My ignorance almost cost me from developing true and meaningful relationships with my thoughtful kale-slinging sisters. But after a beautiful meatless meal (that did not include aforementioned Tofurky), I was a changed man.
There are so many interesting ways to prepare and enjoy vegetables that I had been completely missing out on. As a professional chef, I’ve come to the realization that the veg is the star of the show. I let meat play the supporting part, and you should too.
In this video I do a “steak night” vegan style with a thick cut of cauliflower seared with a golden brown crust complemented by a smoky romesco sauce and charred scallions. Compassionate enough to satisfy a vegan and hearty enough to satiate a steak lover.
Cauliflower steak with romesco sauce and charred scallions recipe
For the romesco sauce
4 large plum tomatoes
5 garlic cloves
1/2 cup Marcona almonds
2 jarred roasted red bell peppers, drained and roughly chopped
2 tablespoons sherry vinegar
1 teaspoon smoked Spanish paprika or pimentón
3 scallions, ends trimmed
For the cauliflower steak
1 (1-inch-thick) slice cauliflower
Salt and pepper
Adjust an oven rack to the middle position and preheat the oven to 400 degrees F.
Arrange the tomatoes in an ovenproof pan (I like to use a pie tin) and rub them with oil. Place the garlic on a piece of foil, drizzle them with oil, wrap them with the foil, and set them in the pan with the tomatoes. Roast the tomatoes for about 45 minutes or until the tomato is nicely charred.
Transfer the pan to a cooling rack, and when cool enough to handle, carefully peel and discard the skins from the tomatoes.
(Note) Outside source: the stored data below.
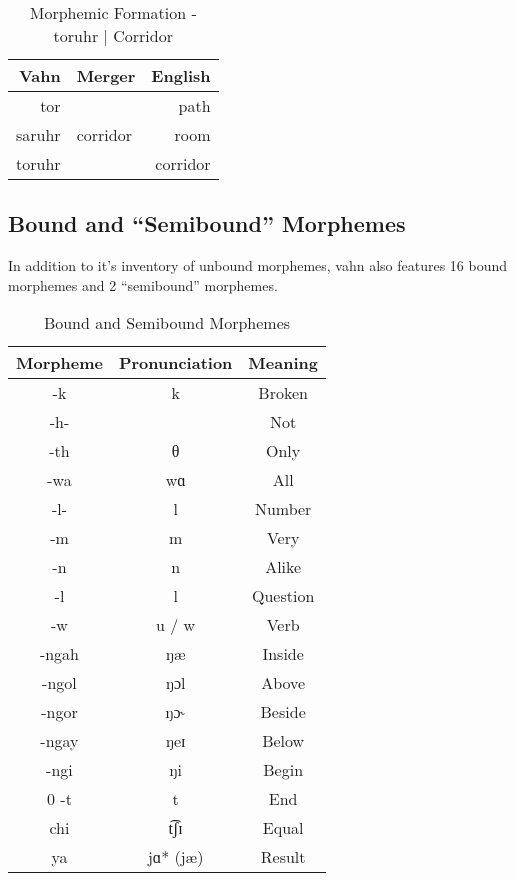 \documentclass{article}
\begin{document}
\begin{table}[H]
    \centering
    \begin{tabular}{r|l||r}
        Vahn     & Merger & English  \\
        \hline\hline
        tor &       &  path\\
        saruhr & corridor & room \\
        \hline \hline
        toruhr &        & corridor\\
    \end{tabular}
    \caption{Morphemic Formation - toruhr | Corridor}
    \label{Morphemic Formation - toruhr | Corridor}
\end{table}

\subsection{Bound and ``Semibound'' Morphemes}

In addition to it's inventory of unbound morphemes, vahn also features 16 bound morphemes and 2
``semibound'' morphemes.


\begin{table}[H]
    \centering
    \begin{tabular}{c|c|c}
        Morpheme & Pronunciation & Meaning \\
        \hline
        -k & k & Broken \\
        -h- & & Not \\
        -th & θ & Only \\
        -wa & wɑ & All \\
        -l- & l & Number \\
        -m & m & Very \\
        -n & n & Alike \\
        -l & l & Question \\
        -w & u / w & Verb \\
        -ngah &  ŋæ & Inside \\
        -ngol & ŋɔl & Above \\
        -ngor & ŋɔ˞& Beside \\
        -ngay & ŋeɪ & Below \\
        -ngi & ŋi & Begin \\0
        -t & t & End \\
        chi & t͡ʃɪ & Equal \\
        ya & jɑ* (jæ) & Result
    \end{tabular}
    \caption{Bound and Semibound Morphemes}
    \label{Bound and Semibound Morphemes}
\end{table}
\end{document}
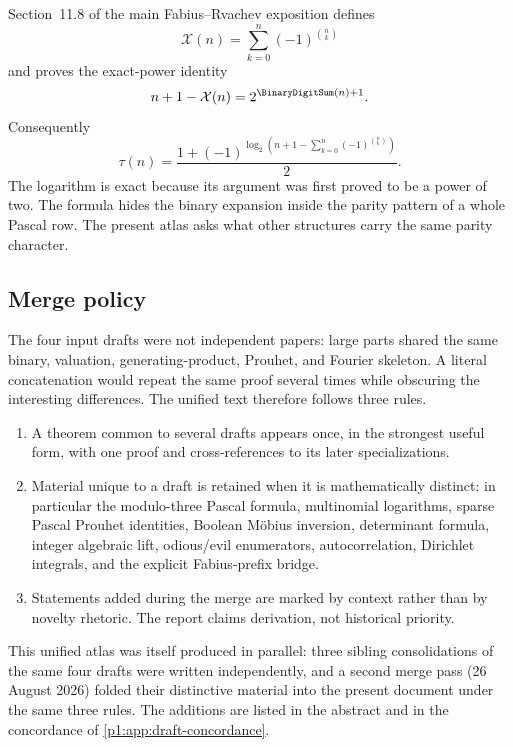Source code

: \documentclass[11pt,oneside]{article}
\numberwithin{equation}{section}
\theoremstyle{definition}
\theoremstyle{remark}
\begin{document}
Section~11.8 of the main Fabius--Rvachev exposition defines
\begin{equation}
  \mathcal X(n)=\sum_{k=0}^{n}(-1)^{\binom nk}
  \label{p1:eq:source-X}
\end{equation}
and proves the exact-power identity
\begin{equation}
  n+1-\mathcal X(n)=2^{\BinaryDigitSum(n)+1}.
  \label{p1:eq:source-power}
\end{equation}
Consequently
\begin{equation}
  \tau(n)=
  \frac{1+(-1)^{\log_2\!\left(n+1-
       \sum_{k=0}^{n}(-1)^{\binom nk}\right)}}{2}.
  \label{p1:eq:source-binomial-log}
\end{equation}
The logarithm is exact because its argument was first proved to be a power of
two.  The formula hides the binary expansion inside the parity pattern of a
whole Pascal row.  The present atlas asks what other structures carry the same
parity character.

\subsection{Merge policy}

The four input drafts were not independent papers: large parts shared the same
binary, valuation, generating-product, Prouhet, and Fourier skeleton.  A literal
concatenation would repeat the same proof several times while obscuring the
interesting differences.  The unified text therefore follows three rules.

\begin{enumerate}
\item A theorem common to several drafts appears once, in the strongest useful
      form, with one proof and cross-references to its later specializations.
\item Material unique to a draft is retained when it is mathematically distinct:
      in particular the modulo-three Pascal formula, multinomial logarithms,
      sparse Pascal Prouhet identities, Boolean M\"obius inversion, determinant
      formula, integer algebraic lift, odious/evil enumerators, autocorrelation,
      Dirichlet integrals, and the explicit Fabius-prefix bridge.
\item Statements added during the merge are marked by context rather than by
      novelty rhetoric.  The report claims derivation, not historical priority.
\end{enumerate}

This unified atlas was itself produced in parallel: three sibling
consolidations of the same four drafts were written independently, and a
second merge pass (26 August 2026) folded their distinctive material into the
present document under the same three rules.  The additions are listed in the
abstract and in the concordance of \cref{p1:app:draft-concordance}.
\end{document}
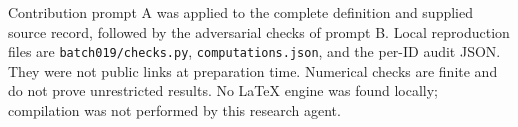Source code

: \documentclass[11pt]{article}
\begin{document}
Contribution prompt A was applied to the complete definition and supplied source record, followed by the adversarial checks of prompt B. Local reproduction files are \texttt{batch019/checks.py}, \texttt{computations.json}, and the per-ID audit JSON. They were not public links at preparation time. Numerical checks are finite and do not prove unrestricted results. No LaTeX engine was found locally; compilation was not performed by this research agent.
\end{document}
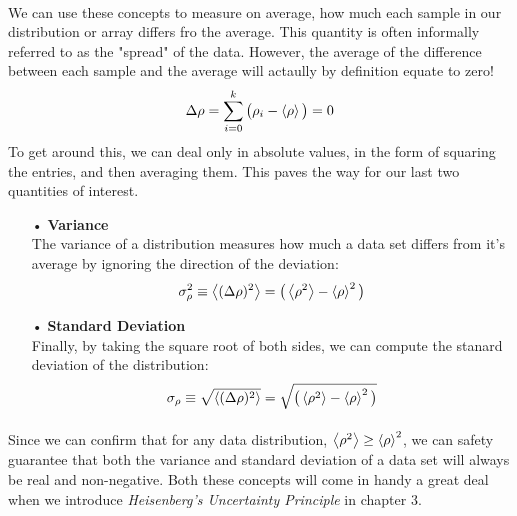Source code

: \documentclass[12pt,letterpaper]{book}
\begin{document}
\paragraph*{}We can use these concepts to measure on average, how much each sample in our distribution or array differs fro the average. This quantity is often informally referred to as the "spread" of the data. However, the average of the difference between each sample and the average will actaully by definition equate to zero!
\begin{equation}
\label{spread}
\Delta \rho = \sum_{i=0}^{k} \big( \rho_i - \expval{\rho} \big) = 0
\end{equation}
To get around this, we can deal only in absolute values, in the form of squaring the entries, and then averaging them. This paves the way for our last two quantities of interest.

\begin{enumerate}
\item[•]\textbf{Variance}\\
The variance of a distribution measures how much a data set differs from it's average by ignoring the direction of the deviation:
\begin{equation}
\label{variance}
\sigma_{\rho}^2 \equiv \expval{(\Delta \rho)^2} = \big( \expval{\rho^2} - \expval{\rho}^2 \big)
\end{equation}
\item[•]\textbf{Standard Deviation}\\
Finally, by taking the square root of both sides, we can compute the stanard deviation of the distribution:
\begin{equation}
\label{std dev}
\sigma_{\rho} \equiv \sqrt{\expval{(\Delta \rho)^2}} = \sqrt{\big( \expval{\rho^2} - \expval{\rho}^2 \big)}
\end{equation}
\end{enumerate}
\paragraph*{}Since we can confirm that for any data distribution, $\expval{\rho^2} \geq \expval{\rho}^2$, we can safety guarantee that both the variance and standard deviation of a data set will always be real and non-negative. Both these concepts will come in handy a great deal when we introduce \textit{Heisenberg's Uncertainty Principle} in chapter 3.

\end{document}
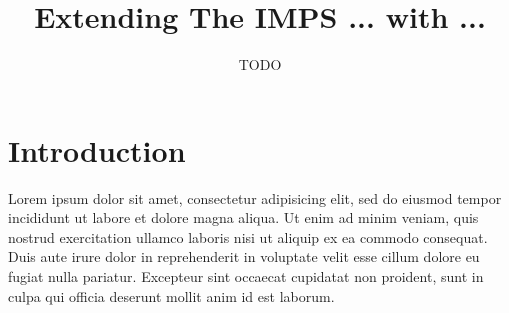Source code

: \documentclass[11pt]{article}
\begin{document}
\title{Extending The IMPS ... with ... }
\author{TODO}

\maketitle

\section{Introduction}

Lorem ipsum dolor sit amet, consectetur adipisicing elit, sed do eiusmod tempor
incididunt ut labore et dolore magna aliqua. Ut enim ad minim veniam, quis
nostrud exercitation ullamco laboris nisi ut aliquip ex ea commodo consequat.
Duis aute irure dolor in reprehenderit in voluptate velit esse cillum dolore eu
fugiat nulla pariatur. Excepteur sint occaecat cupidatat non proident, sunt in
culpa qui officia deserunt mollit anim id est laborum.
\end{document}
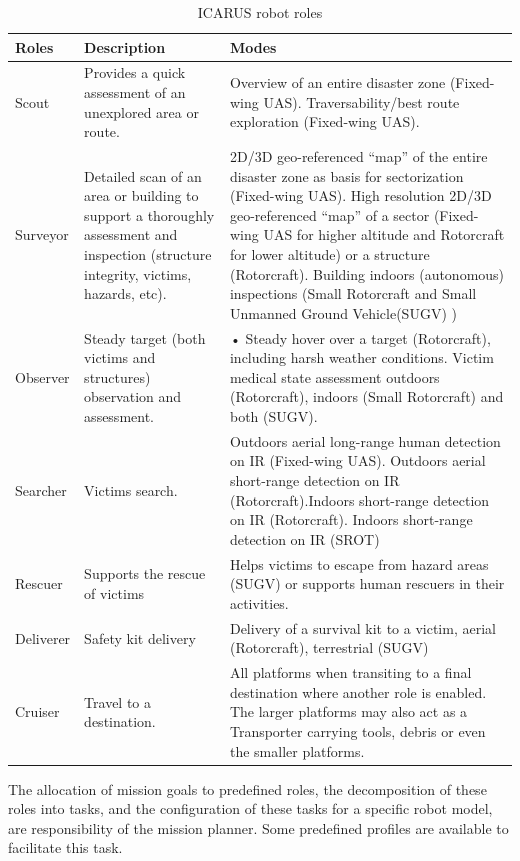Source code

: \documentclass{article}
\begin{document}
\begin{table}[h!]
\centering
\begin{tabular}{| l | p{5cm} | p{7cm} | }
\hline
Roles &	Description	& Modes \\ \hline
Scout &	Provides a quick assessment of an unexplored area or route. &
Overview of an entire disaster zone (Fixed-wing UAS).
Traversability/best route exploration (Fixed-wing UAS). \\ \hline
Surveyor &	Detailed scan of an area or building to support a thoroughly assessment and inspection (structure integrity, victims, hazards, etc). & 2D/3D geo-referenced “map” of the entire disaster zone as basis for sectorization (Fixed-wing UAS).
High resolution 2D/3D geo-referenced “map” of a sector (Fixed-wing UAS for higher altitude and Rotorcraft for lower altitude) or a structure (Rotorcraft).
Building indoors (autonomous) inspections (Small Rotorcraft and Small Unmanned Ground Vehicle(SUGV) ) \\ \hline
Observer &	Steady target (both victims and structures) observation and assessment. & •	Steady hover over a target (Rotorcraft), including harsh weather conditions. Victim medical state assessment outdoors (Rotorcraft), indoors (Small Rotorcraft) and both (SUGV). \\ \hline
Searcher &	Victims search. & Outdoors aerial long-range human detection on IR (Fixed-wing UAS). Outdoors aerial short-range detection on IR (Rotorcraft).Indoors short-range detection on IR (Rotorcraft). Indoors short-range detection on IR (SROT)
\\ \hline
Rescuer & Supports the rescue of victims & Helps victims to escape from hazard areas (SUGV) or supports human rescuers in their activities.  \\ \hline
Deliverer &	Safety kit delivery	& Delivery of a survival kit to a victim, aerial (Rotorcraft), terrestrial (SUGV) \\ \hline
Cruiser &	Travel to a destination.  & All platforms when transiting to a final destination where another role is enabled.
The larger platforms may also act as a Transporter carrying tools, debris or even the smaller platforms.\\ \hline
\end{tabular}
\caption{ICARUS robot roles}
\label{table:robotroles}
\end{table}
The allocation of mission goals to predefined roles, the decomposition of these roles into tasks, and the configuration of these tasks for a specific robot model, are responsibility of the mission planner. Some predefined profiles are available to facilitate this task.
\end{document}
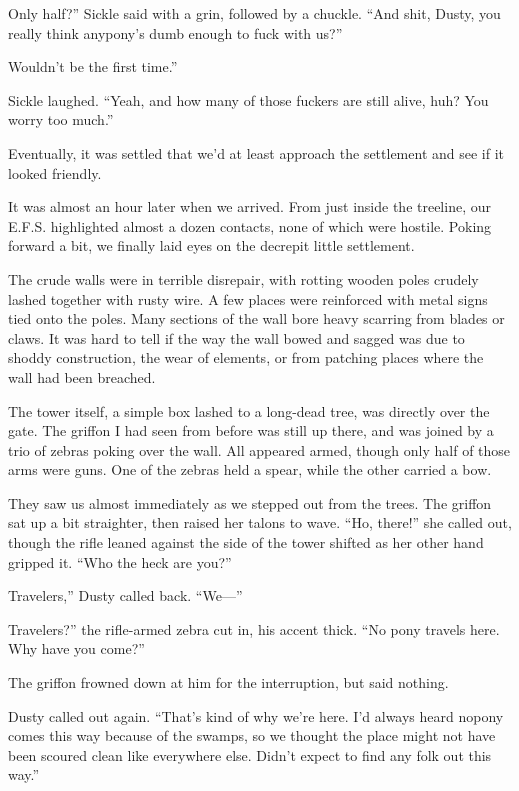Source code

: \leavevmode{}Only half?” Sickle said with a grin, followed by a chuckle. “And shit, Dusty, you really think anypony’s dumb enough to fuck with us?”

\leavevmode{}Wouldn’t be the first time.”

Sickle laughed. “Yeah, and how many of those fuckers are still alive, huh? You worry too much.”

Eventually, it was settled that we’d at least approach the settlement and see if it looked friendly.

It was almost an hour later when we arrived. From just inside the treeline, our E.F.S. highlighted almost a dozen contacts, none of which were hostile. Poking forward a bit, we finally laid eyes on the decrepit little settlement.

The crude walls were in terrible disrepair, with rotting wooden poles crudely lashed together with rusty wire. A few places were reinforced with metal signs tied onto the poles. Many sections of the wall bore heavy scarring from blades or claws. It was hard to tell if the way the wall bowed and sagged was due to shoddy construction, the wear of elements, or from patching places where the wall had been breached.

The tower itself, a simple box lashed to a long-dead tree, was directly over the gate. The griffon I had seen from before was still up there, and was joined by a trio of zebras poking over the wall. All appeared armed, though only half of those arms were guns. One of the zebras held a spear, while the other carried a bow.

They saw us almost immediately as we stepped out from the trees. The griffon sat up a bit straighter, then raised her talons to wave. “Ho, there!” she called out, though the rifle leaned against the side of the tower shifted as her other hand gripped it. “Who the heck are you?”

\leavevmode{}Travelers,” Dusty called back. “We—”

\leavevmode{}Travelers?” the rifle-armed zebra cut in, his accent thick. “No pony travels here. Why have you come?”

The griffon frowned down at him for the interruption, but said nothing.

Dusty called out again. “That’s kind of why we’re here. I’d always heard nopony comes this way because of the swamps, so we thought the place might not have been scoured clean like everywhere else. Didn’t expect to find any folk out this way.”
Unwrap the garlic and pop them out of their skins.
Place the tomatoes, garlic, almonds, peppers, vinegar, paprika and a good pinch of salt in a blender and puree until almost smooth, scraping down the sides as necessary (I like mine a little chunkier).
Heat 1 tablespoon of oil in a medium cast iron skillet over medium-high heat until shimmering. Add the cauliflower and season with salt and pepper. Place another pan on top to help keep the cauliflower pressed down in the pan. Cook about 3 minutes per side, until slightly charred at the edges. Pop the pan into the oven and cook about 8 more minutes or until tender, flipping the steak halfway through.
Remove the steaks from the pan and set aside.
Coat the scallion in just enough olive oil to coat. Carefully set the iron skillet on the range over medium-high heat and char the scallions for about 3 minutes per side.
To serve, place a good amount of romesco sauce on a plate. Top with the scallions, then set the cauliflower steak on top.
Chop secret tips:
Canned plum tomatoes work in a pinch but skip the roasting step if using them.
To prep a cauliflower “steak” simply trim off and discard the base leaves, then, carefully cut the cauliflower into 1-inch-thick slices. Depending on the size, you can get 2 to 3 steaks from the center of the cauliflower. Reserve the remainder for a separate use.